Nos Estados Unidos, onde os preços dos medicamentos são estabelecidos em negociações entre os fornecedores e as seguradoras, os encargos geralmente são mais elevados e variam significativamente de um local para outro. Uma vacina contra a gripe, por exemplo, pode custar entre 28 e 80 dólares.

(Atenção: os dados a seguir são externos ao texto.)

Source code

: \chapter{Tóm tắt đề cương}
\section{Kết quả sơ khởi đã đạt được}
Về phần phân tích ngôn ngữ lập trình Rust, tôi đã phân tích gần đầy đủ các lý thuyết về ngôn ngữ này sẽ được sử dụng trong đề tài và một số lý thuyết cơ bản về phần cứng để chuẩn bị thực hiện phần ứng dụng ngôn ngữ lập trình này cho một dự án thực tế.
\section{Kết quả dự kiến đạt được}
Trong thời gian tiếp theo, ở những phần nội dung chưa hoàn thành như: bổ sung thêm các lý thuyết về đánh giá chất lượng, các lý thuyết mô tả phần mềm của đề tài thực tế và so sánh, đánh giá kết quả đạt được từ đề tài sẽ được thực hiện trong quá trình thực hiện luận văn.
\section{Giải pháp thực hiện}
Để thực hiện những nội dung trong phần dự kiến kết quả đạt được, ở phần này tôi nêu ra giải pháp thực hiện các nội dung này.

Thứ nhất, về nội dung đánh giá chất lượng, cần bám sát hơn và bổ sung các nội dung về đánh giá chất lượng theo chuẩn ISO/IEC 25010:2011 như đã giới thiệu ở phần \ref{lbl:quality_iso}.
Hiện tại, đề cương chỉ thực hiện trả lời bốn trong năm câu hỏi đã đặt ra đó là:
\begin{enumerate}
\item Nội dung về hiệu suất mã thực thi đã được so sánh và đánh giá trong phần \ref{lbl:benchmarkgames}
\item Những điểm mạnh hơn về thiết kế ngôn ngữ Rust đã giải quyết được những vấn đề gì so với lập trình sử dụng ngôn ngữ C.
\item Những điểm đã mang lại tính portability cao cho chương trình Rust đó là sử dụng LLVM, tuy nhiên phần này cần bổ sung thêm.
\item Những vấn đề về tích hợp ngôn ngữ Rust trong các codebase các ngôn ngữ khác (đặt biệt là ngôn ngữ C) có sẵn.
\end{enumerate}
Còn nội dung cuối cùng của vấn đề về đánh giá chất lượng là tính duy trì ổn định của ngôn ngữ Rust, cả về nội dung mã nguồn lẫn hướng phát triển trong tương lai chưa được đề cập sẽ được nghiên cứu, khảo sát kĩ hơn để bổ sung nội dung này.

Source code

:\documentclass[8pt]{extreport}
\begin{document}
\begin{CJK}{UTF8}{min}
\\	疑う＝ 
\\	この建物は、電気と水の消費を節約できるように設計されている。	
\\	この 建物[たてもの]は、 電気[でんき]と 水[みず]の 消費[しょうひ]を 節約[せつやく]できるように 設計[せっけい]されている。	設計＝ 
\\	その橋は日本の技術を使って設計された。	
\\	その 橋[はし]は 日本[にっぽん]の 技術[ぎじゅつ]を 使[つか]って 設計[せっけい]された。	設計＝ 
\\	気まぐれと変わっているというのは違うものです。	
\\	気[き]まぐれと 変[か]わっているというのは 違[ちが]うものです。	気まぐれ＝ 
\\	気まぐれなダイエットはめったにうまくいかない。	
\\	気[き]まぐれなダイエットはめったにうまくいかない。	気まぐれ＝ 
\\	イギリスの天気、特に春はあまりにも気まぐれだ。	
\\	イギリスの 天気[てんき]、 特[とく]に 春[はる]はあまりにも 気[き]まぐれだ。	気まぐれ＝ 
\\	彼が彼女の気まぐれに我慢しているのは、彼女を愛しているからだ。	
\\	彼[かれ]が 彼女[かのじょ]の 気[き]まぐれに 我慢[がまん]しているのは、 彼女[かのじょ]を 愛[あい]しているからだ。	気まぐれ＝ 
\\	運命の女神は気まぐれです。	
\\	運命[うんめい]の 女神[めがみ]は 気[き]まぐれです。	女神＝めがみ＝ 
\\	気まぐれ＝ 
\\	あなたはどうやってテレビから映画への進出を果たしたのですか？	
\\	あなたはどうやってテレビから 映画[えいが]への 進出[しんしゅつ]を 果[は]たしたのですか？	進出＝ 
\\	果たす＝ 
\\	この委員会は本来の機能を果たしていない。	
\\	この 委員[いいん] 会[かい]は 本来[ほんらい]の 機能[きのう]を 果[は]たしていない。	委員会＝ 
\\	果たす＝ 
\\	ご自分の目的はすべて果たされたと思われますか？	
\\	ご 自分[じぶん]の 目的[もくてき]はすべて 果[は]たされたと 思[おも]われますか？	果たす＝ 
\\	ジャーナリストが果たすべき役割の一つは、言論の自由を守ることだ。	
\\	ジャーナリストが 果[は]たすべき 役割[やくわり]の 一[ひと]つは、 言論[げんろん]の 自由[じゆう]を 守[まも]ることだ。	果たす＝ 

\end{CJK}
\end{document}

Os altos preços no sistema de saúde americano há muito tempo são alvo de críticas pelos defensores do "Medicare for all", que argumentam que o país seria melhor servido por um sistema nacional de saúde que regulasse a saúde preços.
Em momentos de crise, como com o H1N1 e agora com o coronavírus, o governo às vezes dá pequenos passos nessa direção, por exemplo comprando produtos médicos que seus cidadãos precisam e que são considerados muito caros para os cidadãos. "Estamos a tentar garantir o acesso de todos os americanos", disse L.J. Tan, diretor da estratégia de imunização. "A melhor maneira de fazer isso é tornar as vacinas gratuitas para todos."
O preço da nova vacina Pfizer - que pode chegar a algo entre 20 e 40 dólares, dependendo de quantas doses são necessárias - está alinhado com o que o governo paga por muitas vacinas infantis. "Quarenta dólares para um tratamento de duas doses é, na minha opinião, muito razoável", disse Tan.
O Governo português já manifestou interesse em adquirir doses de uma eventual vacina contra o novo coronavírus, mas apenas quando estiver disponível, informou na segunda-feira a ministra da Saúde, alertando que é prematuro ter mais do que expectativas.
"Já sinalizámos o nosso interesse em adquirir para o nosso país quantidades adequadas a uma eventual vacinação nos critérios que venham a ser definidos quando uma nova vacina vier a aparecer", afirmou Marta Temido, durante a habitual conferência de imprensa sobre a pandemia da covid-19 em Portugal.
"O Governo português tem procurado estar presente em todos os processos, acompanhar todas estas possibilidade, mas é ainda prematuro ter mais do que expectativas relativamente ao seu sucesso", sublinhou. "Há algumas vacinas que são mais promissoras neste momento. Há uma vacina com uma possibilidade de avaliação no final de setembro. O governo português tem estado a acompanhar a situação. É nosso interesse adquirir quantidades adequadas", acrescentou.